● Information provided
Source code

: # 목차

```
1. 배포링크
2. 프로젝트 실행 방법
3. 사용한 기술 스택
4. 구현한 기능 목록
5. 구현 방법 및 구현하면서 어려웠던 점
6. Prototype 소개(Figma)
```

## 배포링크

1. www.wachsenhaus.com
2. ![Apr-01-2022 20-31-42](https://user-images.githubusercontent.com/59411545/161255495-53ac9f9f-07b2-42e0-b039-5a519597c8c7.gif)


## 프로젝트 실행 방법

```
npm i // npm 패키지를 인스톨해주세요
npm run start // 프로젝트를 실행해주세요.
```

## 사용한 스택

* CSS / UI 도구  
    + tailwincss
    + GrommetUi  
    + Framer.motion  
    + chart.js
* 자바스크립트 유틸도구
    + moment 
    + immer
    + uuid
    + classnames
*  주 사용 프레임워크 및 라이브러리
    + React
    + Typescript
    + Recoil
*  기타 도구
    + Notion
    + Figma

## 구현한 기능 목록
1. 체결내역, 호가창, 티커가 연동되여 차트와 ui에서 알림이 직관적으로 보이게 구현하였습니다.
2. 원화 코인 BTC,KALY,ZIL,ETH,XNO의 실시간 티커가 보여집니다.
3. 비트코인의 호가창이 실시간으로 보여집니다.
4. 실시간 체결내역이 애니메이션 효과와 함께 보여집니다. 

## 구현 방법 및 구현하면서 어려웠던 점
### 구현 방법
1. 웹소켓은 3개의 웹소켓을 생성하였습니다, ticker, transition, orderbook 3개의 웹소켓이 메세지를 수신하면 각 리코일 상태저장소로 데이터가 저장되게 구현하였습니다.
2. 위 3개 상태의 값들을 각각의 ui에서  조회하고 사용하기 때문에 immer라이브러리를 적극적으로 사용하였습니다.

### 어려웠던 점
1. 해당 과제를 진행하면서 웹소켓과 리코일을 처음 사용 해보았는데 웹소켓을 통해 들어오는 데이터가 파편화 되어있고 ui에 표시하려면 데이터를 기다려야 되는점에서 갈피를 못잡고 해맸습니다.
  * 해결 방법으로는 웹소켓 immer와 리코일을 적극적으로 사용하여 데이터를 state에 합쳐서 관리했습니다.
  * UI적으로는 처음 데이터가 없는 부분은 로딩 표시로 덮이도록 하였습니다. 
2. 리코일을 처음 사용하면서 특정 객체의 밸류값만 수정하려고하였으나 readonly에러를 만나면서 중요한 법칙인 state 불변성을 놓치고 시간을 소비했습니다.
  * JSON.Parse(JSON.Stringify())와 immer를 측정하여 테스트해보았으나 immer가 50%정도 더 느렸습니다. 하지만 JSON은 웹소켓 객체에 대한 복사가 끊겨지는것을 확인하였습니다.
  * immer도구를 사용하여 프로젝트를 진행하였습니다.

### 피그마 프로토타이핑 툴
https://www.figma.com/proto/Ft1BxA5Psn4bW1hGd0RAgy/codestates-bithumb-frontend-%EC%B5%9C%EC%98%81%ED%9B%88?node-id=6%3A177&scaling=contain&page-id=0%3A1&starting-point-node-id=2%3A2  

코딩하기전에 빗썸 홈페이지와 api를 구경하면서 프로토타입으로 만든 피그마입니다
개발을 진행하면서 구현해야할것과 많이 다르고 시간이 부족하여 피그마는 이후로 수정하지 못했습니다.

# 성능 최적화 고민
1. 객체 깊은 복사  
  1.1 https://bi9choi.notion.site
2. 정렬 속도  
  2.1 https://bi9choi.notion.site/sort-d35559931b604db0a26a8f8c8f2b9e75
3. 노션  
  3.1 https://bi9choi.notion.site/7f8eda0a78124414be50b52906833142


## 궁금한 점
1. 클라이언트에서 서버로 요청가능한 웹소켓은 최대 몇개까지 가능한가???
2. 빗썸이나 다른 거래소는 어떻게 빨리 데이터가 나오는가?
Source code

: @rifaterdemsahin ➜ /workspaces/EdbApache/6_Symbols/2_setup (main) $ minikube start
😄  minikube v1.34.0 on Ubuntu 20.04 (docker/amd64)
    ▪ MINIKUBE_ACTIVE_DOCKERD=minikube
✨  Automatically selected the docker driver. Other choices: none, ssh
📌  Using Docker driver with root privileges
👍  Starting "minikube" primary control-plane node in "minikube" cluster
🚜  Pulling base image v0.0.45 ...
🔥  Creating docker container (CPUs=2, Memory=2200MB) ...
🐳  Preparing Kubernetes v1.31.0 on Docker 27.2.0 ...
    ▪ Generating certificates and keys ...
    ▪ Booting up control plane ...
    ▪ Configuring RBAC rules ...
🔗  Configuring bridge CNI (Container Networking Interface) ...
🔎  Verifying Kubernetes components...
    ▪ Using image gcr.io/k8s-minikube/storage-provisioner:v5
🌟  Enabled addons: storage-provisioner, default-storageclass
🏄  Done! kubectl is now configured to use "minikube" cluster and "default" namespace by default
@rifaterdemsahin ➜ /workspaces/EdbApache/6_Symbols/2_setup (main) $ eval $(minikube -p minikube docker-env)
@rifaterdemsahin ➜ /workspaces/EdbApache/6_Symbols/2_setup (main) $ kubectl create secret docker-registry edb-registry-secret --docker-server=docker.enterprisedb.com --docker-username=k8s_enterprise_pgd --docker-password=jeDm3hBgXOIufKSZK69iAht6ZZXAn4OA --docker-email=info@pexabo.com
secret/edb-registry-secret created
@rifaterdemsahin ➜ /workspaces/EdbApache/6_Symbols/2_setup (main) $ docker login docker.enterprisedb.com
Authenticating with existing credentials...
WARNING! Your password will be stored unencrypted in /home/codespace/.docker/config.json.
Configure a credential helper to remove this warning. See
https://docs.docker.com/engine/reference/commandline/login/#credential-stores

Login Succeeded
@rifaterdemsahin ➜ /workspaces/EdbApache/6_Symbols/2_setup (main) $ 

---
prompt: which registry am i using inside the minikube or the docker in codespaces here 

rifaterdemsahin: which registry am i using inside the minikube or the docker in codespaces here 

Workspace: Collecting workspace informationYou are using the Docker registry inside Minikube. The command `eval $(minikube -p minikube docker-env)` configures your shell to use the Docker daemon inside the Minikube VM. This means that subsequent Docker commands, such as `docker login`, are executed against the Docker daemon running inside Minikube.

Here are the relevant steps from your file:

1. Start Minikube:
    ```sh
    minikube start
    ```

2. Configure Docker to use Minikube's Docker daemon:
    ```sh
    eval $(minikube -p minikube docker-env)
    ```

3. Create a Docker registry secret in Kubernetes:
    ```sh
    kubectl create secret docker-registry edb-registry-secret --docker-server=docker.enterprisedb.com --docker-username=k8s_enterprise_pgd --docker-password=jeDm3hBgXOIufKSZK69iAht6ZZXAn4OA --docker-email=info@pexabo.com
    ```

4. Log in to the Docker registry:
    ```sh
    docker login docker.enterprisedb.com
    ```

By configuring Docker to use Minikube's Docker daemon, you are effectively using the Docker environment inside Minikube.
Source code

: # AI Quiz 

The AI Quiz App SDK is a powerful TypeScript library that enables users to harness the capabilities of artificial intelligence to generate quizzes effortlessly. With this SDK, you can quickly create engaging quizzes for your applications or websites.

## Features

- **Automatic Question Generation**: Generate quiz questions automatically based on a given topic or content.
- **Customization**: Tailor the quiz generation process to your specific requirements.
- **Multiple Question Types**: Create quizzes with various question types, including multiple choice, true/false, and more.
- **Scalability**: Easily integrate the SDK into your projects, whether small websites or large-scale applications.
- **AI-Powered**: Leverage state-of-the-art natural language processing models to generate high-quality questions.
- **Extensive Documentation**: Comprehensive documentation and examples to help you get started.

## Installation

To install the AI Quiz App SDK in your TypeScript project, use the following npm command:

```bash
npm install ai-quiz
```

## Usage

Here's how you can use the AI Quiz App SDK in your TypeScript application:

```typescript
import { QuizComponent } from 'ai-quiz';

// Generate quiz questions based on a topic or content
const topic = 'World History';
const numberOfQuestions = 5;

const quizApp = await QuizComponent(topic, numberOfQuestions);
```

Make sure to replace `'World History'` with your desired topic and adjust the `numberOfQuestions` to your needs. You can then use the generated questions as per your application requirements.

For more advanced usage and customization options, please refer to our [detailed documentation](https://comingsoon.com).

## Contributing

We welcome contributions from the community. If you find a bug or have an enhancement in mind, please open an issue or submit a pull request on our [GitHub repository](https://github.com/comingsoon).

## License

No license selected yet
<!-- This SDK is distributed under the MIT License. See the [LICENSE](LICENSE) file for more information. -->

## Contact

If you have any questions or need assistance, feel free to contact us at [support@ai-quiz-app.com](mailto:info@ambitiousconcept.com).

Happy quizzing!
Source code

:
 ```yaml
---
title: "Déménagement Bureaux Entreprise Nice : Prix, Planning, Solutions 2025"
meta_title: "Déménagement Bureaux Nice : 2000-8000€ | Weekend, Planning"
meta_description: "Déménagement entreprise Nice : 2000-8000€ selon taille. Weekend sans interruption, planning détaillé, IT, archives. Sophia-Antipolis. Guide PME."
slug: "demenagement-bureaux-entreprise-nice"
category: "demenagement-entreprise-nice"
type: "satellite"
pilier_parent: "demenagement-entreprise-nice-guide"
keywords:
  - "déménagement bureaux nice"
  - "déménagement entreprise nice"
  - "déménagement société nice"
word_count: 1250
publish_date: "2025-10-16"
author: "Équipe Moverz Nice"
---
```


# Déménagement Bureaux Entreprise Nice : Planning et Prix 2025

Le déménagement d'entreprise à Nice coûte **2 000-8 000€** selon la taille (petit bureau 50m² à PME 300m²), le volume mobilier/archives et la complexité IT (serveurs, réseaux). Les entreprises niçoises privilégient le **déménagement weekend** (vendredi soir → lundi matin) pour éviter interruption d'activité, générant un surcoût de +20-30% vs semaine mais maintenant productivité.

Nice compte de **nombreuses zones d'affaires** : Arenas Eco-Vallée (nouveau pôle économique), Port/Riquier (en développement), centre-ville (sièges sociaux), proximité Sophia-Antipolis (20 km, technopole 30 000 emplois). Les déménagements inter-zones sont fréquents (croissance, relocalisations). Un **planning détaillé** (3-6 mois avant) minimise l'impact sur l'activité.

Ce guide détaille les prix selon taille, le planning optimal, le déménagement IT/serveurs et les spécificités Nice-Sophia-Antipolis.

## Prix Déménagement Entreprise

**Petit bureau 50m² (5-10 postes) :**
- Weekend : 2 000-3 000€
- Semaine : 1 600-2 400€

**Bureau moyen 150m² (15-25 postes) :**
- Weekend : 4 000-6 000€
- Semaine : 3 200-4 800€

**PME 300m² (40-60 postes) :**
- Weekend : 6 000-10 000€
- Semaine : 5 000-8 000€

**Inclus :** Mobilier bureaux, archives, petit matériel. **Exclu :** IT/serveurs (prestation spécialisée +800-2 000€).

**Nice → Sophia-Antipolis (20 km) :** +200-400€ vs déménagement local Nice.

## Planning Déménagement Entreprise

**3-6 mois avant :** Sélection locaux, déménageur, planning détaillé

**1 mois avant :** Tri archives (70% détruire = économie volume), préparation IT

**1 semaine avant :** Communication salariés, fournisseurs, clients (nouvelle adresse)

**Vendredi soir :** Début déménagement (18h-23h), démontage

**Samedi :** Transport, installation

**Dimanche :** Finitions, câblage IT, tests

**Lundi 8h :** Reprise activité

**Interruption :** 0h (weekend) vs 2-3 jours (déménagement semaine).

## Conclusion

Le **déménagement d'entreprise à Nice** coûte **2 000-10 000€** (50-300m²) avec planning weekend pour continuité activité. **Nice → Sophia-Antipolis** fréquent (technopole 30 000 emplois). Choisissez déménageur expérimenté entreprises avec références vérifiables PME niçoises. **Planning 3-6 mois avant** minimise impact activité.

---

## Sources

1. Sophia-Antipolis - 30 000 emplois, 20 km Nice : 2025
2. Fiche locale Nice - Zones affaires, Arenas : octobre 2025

● Task instructions
Write down exactly the span of lines above from the one containing "The AI Quiz App SDK is" to the one containing "- **Multiple Question", both ends included.

● Output of the task
The AI Quiz App SDK is a powerful TypeScript library that enables users to harness the capabilities of artificial intelligence to generate quizzes effortlessly. With this SDK, you can quickly create engaging quizzes for your applications or websites.

## Features

- **Automatic Question Generation**: Generate quiz questions automatically based on a given topic or content.
- **Customization**: Tailor the quiz generation process to your specific requirements.
- **Multiple Question Types**: Create quizzes with various question types, including multiple choice, true/false, and more.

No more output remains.